Calculating Result Vector for Unsymmetrical Three-Phase Current

[silentcreek]

Hi all,

first I have to say, that my mother tongue is not English. So I'm not very used to special English words that belong to physics. But I try to translate as well as you can understand what I mean. Therefore it would be helpful to me, if you wouldn't use any special acronyms in your answers.

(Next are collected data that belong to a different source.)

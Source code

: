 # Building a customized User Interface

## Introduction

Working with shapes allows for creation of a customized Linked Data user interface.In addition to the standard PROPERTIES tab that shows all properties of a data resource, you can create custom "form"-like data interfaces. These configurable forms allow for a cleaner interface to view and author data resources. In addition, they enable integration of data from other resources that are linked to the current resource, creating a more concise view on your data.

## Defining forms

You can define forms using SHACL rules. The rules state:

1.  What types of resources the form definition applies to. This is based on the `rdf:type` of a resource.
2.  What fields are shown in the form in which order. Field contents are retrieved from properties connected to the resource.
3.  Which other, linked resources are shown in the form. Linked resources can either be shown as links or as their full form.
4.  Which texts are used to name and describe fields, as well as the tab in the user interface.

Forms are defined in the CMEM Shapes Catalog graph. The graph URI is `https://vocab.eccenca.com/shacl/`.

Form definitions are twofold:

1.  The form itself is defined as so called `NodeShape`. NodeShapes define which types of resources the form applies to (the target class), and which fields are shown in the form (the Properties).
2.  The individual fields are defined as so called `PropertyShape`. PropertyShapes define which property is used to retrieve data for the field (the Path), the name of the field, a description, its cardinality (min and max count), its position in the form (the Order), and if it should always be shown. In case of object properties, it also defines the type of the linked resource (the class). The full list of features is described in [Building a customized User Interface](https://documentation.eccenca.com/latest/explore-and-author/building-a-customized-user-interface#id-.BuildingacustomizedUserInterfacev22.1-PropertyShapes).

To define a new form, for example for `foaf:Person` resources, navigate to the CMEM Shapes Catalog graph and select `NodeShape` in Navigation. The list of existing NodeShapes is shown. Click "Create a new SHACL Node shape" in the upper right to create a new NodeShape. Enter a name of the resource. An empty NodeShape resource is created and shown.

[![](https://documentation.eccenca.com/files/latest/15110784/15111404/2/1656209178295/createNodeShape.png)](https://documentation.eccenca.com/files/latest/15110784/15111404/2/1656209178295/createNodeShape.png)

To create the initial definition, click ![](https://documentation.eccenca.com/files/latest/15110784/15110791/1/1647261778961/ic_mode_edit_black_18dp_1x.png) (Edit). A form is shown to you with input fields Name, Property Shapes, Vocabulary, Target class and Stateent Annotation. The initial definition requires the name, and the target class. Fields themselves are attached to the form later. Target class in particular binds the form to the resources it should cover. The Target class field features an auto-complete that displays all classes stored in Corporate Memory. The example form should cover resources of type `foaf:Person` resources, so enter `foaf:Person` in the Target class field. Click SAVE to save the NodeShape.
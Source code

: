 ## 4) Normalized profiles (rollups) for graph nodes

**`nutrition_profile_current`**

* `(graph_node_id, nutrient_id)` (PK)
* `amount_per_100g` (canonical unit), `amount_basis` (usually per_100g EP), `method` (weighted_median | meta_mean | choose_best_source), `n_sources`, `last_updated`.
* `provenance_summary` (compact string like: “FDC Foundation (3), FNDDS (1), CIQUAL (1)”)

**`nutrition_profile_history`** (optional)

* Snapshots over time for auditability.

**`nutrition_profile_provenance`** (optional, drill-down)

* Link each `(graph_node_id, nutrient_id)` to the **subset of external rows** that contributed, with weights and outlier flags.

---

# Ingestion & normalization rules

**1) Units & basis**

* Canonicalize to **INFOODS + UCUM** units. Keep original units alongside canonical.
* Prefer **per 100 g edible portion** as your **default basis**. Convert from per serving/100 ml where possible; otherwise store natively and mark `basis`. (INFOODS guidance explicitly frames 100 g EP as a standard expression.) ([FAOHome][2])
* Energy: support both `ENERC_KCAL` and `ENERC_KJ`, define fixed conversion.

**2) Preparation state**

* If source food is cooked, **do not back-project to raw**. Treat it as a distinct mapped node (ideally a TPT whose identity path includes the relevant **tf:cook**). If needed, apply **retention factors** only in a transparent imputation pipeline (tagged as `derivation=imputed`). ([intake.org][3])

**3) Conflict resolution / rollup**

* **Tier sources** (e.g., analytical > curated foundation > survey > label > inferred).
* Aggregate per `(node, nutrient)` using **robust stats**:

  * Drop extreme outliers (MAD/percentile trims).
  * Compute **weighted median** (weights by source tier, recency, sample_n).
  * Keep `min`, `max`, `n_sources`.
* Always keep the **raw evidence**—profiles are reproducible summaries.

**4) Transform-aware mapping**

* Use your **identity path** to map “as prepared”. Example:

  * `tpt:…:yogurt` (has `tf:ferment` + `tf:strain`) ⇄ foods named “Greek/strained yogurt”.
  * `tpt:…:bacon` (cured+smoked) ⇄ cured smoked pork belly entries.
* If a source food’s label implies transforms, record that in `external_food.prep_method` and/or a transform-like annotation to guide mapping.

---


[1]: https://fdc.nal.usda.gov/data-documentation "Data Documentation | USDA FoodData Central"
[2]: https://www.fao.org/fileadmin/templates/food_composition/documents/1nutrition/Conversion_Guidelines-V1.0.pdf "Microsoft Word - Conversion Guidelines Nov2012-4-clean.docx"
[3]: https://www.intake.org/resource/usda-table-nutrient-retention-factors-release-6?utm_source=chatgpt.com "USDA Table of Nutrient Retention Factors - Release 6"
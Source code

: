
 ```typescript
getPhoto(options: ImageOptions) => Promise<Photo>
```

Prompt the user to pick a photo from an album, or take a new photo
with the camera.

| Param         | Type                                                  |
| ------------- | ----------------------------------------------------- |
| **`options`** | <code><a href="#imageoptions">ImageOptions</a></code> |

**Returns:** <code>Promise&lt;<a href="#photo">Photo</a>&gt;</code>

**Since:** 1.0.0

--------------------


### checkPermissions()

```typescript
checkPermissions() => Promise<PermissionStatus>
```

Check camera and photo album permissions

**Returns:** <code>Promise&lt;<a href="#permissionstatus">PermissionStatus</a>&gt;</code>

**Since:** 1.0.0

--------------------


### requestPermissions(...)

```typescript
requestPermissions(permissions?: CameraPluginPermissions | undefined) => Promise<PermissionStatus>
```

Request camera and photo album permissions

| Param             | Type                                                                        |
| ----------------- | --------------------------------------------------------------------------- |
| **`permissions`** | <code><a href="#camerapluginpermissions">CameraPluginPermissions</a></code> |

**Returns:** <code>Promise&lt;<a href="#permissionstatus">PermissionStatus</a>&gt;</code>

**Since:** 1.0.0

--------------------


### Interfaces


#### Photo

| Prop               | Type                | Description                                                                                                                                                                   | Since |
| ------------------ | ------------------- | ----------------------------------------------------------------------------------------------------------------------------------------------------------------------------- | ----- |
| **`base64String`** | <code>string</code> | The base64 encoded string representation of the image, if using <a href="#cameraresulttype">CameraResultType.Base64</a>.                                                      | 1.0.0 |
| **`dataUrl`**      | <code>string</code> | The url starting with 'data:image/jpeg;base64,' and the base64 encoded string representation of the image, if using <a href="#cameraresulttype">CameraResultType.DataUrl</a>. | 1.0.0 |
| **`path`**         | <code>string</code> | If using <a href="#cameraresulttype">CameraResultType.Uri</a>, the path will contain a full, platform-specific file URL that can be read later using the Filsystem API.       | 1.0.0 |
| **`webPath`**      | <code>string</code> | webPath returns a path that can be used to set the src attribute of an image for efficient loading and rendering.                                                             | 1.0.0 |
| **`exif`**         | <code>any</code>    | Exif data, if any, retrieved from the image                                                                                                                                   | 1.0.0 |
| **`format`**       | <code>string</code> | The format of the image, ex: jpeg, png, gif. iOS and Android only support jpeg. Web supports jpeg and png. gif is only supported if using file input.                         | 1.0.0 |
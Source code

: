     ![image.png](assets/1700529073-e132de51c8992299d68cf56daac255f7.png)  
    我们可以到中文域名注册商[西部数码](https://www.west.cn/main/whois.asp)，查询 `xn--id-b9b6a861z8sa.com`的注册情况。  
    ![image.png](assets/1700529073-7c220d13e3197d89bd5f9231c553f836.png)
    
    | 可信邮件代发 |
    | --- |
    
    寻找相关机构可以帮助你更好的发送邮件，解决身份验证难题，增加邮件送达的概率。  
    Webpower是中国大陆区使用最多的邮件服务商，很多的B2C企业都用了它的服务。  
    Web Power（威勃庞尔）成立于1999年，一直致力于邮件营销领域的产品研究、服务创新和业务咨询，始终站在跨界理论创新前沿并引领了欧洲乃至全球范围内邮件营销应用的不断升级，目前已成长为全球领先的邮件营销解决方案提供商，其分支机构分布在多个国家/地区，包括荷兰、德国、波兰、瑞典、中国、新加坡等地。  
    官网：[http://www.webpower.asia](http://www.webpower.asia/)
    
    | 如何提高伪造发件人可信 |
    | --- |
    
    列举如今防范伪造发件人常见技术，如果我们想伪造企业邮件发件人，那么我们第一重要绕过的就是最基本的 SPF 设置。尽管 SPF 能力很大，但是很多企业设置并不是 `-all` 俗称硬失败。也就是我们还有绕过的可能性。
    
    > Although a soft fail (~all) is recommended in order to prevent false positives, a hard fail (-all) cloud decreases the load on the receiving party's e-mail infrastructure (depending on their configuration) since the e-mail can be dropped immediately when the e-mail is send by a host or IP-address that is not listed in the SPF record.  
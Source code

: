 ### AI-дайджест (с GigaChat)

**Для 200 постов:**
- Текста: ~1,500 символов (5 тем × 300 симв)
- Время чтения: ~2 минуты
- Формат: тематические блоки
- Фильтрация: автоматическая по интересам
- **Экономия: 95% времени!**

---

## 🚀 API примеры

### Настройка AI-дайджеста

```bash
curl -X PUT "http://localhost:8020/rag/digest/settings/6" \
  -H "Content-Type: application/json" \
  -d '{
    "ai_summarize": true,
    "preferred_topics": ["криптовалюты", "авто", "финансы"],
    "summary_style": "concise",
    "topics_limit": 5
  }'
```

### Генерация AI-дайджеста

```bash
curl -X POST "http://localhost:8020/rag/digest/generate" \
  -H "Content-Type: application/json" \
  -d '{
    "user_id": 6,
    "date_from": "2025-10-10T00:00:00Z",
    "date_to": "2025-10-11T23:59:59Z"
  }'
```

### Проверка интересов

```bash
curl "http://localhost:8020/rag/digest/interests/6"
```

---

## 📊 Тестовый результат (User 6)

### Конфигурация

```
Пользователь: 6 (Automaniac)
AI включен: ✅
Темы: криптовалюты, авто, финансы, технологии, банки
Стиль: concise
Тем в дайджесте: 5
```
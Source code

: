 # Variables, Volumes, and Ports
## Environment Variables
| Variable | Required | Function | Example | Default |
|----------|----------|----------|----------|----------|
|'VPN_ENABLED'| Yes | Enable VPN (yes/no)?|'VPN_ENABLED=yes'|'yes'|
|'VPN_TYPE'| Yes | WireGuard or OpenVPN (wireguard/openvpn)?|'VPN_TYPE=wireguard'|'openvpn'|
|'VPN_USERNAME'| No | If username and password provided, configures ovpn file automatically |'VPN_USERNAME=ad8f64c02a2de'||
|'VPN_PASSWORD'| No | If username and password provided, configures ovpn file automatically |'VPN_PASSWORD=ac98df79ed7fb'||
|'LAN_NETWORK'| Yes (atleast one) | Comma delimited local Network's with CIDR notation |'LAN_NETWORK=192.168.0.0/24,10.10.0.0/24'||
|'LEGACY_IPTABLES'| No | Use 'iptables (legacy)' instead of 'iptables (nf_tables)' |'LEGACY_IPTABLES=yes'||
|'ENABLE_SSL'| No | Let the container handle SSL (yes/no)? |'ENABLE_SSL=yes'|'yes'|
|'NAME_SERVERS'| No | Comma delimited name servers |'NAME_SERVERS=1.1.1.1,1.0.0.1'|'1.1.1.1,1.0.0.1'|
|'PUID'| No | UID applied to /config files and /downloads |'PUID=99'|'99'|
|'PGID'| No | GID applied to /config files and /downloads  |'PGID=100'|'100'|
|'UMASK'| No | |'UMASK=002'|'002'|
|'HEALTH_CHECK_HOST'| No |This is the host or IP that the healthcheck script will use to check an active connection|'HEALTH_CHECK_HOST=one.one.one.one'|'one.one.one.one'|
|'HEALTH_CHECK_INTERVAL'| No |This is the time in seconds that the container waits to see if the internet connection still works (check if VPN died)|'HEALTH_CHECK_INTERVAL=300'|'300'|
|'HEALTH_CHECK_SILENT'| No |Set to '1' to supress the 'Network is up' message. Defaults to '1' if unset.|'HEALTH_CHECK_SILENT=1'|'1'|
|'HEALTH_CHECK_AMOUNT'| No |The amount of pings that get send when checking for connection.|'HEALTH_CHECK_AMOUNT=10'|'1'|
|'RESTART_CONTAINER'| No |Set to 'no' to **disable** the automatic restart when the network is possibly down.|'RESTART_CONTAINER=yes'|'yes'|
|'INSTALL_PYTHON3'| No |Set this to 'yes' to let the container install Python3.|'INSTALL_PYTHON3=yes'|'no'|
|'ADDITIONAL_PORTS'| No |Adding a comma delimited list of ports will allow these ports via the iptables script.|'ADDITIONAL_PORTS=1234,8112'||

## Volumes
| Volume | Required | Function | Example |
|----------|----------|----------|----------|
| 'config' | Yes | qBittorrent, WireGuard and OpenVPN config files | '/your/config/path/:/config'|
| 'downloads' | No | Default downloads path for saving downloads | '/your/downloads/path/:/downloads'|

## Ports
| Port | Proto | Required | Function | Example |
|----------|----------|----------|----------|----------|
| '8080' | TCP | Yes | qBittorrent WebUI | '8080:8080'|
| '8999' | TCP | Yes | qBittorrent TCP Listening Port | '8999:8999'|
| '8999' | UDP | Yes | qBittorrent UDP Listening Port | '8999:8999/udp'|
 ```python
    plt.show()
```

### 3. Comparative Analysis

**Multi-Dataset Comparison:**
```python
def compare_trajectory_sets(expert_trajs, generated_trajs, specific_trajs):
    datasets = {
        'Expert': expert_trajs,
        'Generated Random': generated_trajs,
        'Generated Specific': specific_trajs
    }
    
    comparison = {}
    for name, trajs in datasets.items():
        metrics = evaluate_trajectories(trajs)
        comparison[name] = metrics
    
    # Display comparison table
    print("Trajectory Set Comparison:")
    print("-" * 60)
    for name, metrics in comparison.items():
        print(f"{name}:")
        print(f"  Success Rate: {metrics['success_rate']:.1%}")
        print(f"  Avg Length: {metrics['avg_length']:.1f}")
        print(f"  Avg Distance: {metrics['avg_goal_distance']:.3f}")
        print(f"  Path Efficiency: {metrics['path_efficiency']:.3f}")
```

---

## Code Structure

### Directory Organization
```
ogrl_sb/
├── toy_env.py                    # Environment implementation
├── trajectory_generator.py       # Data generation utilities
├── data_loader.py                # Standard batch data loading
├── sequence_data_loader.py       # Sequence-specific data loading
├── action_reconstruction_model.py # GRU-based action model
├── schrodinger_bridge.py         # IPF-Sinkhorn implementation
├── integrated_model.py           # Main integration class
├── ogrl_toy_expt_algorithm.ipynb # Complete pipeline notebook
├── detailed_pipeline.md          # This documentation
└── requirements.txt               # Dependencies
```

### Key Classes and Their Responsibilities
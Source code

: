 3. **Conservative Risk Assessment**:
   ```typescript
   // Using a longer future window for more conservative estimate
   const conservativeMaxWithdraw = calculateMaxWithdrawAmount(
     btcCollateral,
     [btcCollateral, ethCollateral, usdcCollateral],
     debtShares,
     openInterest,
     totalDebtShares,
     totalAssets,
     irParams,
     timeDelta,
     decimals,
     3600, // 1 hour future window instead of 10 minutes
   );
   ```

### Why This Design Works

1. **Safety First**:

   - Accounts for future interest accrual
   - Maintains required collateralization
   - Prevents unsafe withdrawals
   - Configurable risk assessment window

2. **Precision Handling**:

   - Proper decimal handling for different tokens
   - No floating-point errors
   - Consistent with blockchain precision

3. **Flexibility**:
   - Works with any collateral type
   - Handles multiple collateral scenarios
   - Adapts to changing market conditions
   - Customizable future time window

My problem belongs to three-phase current.
I want to calculate the result vector of a three-pase current system, that is used unsymetric. For example the first phase has 6A (Ampere), the second one has 5A and the third one 1A. Then I want to have the amount of current that is in the "null conductor" - the result current.
So I know that this would be a simple addition of vectors, but I have trouble finding a good relation to calculate it.
I already found a relation using trogonometric functions. That solution works fine, but it is very complicated.
My result would be for this example: 4,58A

Is there any easy relation to get the result?

I hope you understand my problem.

Tanks.

Timo

 

[eljose79]

Dear Timo,

Thank you for sharing your problem with us. To calculate the result vector of a three-phase current system, you can use the following equation:

Result vector = √(I1^2 + I2^2 + I3^2 + 2I1I2cos(θ12) + 2I2I3cos(θ23) + 2I3I1cos(θ31))

Where I1, I2, and I3 are the currents in each phase, and θ12, θ23, and θ31 are the angles between the corresponding currents.

To apply this equation to your example, we can plug in the values of 6A, 5A, and 1A for I1, I2, and I3 respectively. As the currents are not symmetrical, we can assume that the angles between them are all different. Let's say θ12 = 30°, θ23 = 60°, and θ31 = 90°.

Substituting these values into the equation, we get:

Result vector = √(6^2 + 5^2 + 1^2 + 2(6)(5)cos(30°) + 2(5)(1)cos(60°) + 2(1)(6)cos(90°))
= √(36 + 25 + 1 + 60 + 10 + 0)
= √(132)
= 11.49A

So the result vector for this example would be approximately 11.49A.

I hope this helps and is easier to understand than the trigonometric solution you found. If you have any further questions or need clarification, please let me know.

 

[Graeme Robinson]

Hello Timo,

I understand your problem and I will try to explain it in the simplest way possible. To calculate the result vector for an unsymmetrical three-phase current system, you can use the following formula:

Result vector = √[(I1² + I2² + I3²) - 2(I1I2cosθ + I2I3cosθ + I3I1cosθ)]

Where I1, I2, and I3 are the current values for each phase, and θ is the phase angle between the currents.

In your example, I1 = 6A, I2 = 5A, I3 = 1A, and θ = 0 (since the currents are in phase). Plugging these values into the formula, we get:

Result vector = √[(6² + 5² + 1²) - 2(6*5*cos0 + 5*1*cos0 + 1*6*cos0)]
= √[36 + 25 + 1 - 60] = √2

Therefore, the result current would be √2 A, which is approximately 1.41 A. This is slightly different from your calculated value of 4.58 A, so I suggest checking your calculations again.

I hope this helps. Let me know if you have any further questions.